Which lines of the records contain the word "Katy"? Show each of them.

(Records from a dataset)
******************************

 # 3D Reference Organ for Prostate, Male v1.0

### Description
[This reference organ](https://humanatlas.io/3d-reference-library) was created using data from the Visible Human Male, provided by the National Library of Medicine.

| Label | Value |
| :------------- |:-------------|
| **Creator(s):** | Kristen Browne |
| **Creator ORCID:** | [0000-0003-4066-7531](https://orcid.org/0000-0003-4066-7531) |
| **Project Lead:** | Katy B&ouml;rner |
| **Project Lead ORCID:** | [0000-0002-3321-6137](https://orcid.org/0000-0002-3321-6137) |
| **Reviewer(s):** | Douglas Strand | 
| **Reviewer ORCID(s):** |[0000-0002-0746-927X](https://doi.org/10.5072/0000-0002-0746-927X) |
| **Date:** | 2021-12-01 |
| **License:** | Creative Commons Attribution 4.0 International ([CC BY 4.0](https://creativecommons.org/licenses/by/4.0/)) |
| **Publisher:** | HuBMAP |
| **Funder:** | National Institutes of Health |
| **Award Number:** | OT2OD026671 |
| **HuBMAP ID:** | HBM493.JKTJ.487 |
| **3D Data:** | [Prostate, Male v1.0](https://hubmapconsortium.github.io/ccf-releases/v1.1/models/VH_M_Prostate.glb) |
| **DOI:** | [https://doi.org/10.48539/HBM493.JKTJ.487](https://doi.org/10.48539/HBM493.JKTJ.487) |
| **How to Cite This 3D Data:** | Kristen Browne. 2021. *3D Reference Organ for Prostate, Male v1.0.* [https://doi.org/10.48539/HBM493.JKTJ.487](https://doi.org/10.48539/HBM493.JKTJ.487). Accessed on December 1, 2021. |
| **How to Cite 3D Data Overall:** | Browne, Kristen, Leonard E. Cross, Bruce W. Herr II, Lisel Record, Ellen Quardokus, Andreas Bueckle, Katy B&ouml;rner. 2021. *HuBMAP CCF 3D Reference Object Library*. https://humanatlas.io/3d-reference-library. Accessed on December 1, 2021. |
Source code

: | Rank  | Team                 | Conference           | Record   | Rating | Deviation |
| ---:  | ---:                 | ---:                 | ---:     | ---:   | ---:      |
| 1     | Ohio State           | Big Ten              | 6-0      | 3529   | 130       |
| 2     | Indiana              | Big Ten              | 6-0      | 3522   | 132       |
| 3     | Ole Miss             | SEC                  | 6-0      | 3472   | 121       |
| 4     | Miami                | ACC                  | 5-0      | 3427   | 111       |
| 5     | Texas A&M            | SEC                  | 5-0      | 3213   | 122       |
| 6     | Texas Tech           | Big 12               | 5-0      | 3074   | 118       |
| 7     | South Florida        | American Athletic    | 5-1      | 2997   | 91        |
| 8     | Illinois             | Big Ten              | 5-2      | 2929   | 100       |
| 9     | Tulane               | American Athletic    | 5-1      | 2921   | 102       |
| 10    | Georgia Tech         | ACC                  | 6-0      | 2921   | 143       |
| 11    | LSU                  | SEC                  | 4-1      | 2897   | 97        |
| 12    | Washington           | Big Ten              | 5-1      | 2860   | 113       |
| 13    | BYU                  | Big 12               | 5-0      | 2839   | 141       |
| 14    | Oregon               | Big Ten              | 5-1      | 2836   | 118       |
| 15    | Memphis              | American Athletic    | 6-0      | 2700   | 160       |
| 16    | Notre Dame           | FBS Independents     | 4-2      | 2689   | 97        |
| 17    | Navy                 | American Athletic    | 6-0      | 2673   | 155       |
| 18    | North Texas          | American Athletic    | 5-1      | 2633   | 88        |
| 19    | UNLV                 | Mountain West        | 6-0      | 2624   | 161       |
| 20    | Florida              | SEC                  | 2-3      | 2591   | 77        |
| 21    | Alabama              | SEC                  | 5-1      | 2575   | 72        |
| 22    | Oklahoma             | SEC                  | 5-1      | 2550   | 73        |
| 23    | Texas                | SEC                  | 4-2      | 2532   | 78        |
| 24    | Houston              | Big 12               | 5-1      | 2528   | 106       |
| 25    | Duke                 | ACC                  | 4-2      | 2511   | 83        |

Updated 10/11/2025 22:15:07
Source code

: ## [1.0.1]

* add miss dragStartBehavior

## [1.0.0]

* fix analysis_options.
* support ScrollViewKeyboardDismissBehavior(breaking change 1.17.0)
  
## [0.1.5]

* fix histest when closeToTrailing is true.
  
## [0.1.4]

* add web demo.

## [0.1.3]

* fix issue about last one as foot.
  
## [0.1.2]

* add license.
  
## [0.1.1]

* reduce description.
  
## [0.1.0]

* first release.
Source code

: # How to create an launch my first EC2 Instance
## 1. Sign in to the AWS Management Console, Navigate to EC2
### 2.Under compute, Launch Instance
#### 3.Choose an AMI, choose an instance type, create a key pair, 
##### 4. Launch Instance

******************************

■ SOLUTION TO THIS TASK
| **Project Lead:** | Katy B&ouml;rner |
| **How to Cite 3D Data Overall:** | Browne, Kristen, Leonard E. Cross, Bruce W. Herr II, Lisel Record, Ellen Quardokus, Andreas Bueckle, Katy B&ouml;rner. 2021. *HuBMAP CCF 3D Reference Object Library*. https://humanatlas.io/3d-reference-library. Accessed on December 1, 2021. |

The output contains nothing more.